*** Block opens ***
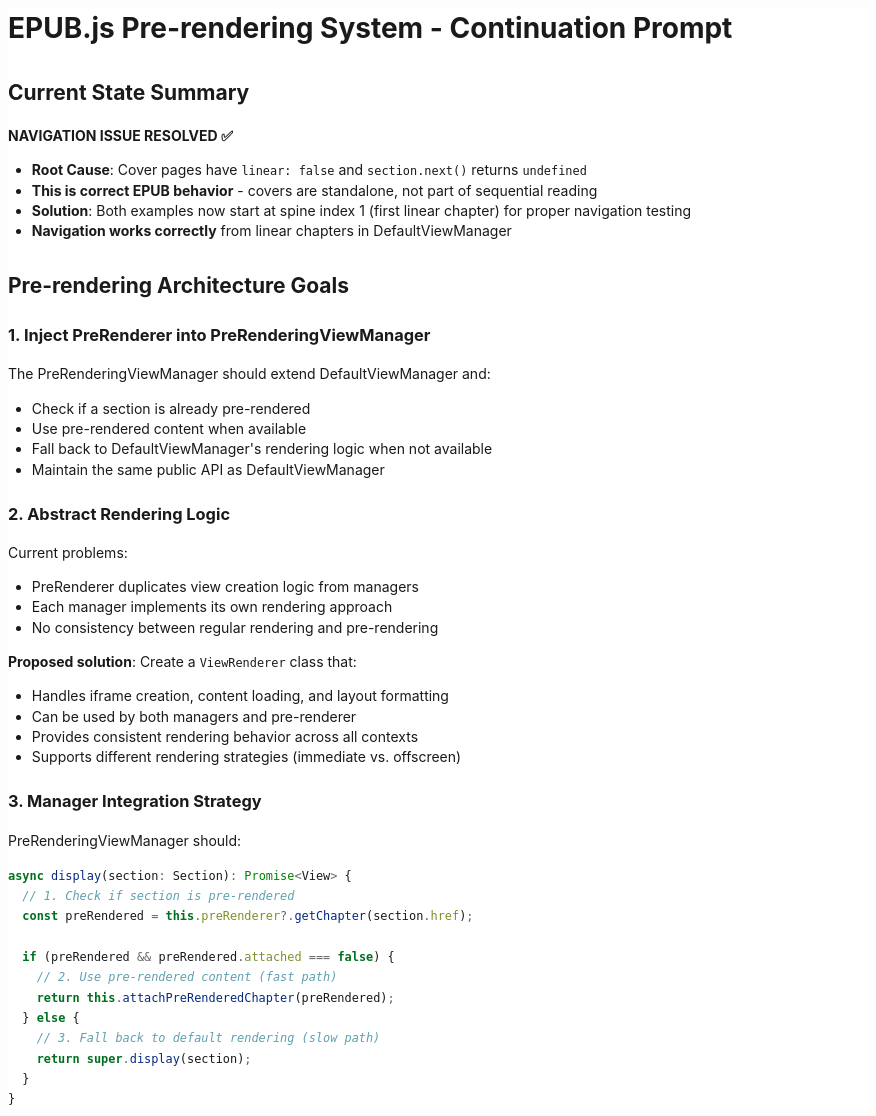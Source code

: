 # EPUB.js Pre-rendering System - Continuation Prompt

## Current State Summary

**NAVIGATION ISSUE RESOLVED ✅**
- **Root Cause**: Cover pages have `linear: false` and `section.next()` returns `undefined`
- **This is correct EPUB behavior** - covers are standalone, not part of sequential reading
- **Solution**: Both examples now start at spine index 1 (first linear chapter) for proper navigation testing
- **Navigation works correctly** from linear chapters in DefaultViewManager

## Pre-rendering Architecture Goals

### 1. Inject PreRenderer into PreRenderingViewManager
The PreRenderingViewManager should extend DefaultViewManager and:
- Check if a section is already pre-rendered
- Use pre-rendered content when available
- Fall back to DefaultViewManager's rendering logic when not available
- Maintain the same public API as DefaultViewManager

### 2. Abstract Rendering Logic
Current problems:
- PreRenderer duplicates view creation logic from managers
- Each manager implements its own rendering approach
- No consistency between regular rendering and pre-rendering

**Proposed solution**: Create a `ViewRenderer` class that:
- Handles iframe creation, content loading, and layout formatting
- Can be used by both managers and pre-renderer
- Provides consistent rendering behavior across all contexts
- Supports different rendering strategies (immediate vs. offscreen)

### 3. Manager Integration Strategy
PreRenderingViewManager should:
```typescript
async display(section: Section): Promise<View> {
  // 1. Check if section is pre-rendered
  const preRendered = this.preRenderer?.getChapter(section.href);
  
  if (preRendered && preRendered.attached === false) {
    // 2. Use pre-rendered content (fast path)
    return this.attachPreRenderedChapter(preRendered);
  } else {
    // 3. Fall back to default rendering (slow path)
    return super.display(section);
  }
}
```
*** Block closes ***
# How to complete this task:
Copy out each line of the data that includes the string "managers".

# Solution for this problem:
- PreRenderer duplicates view creation logic from managers
- Can be used by both managers and pre-renderer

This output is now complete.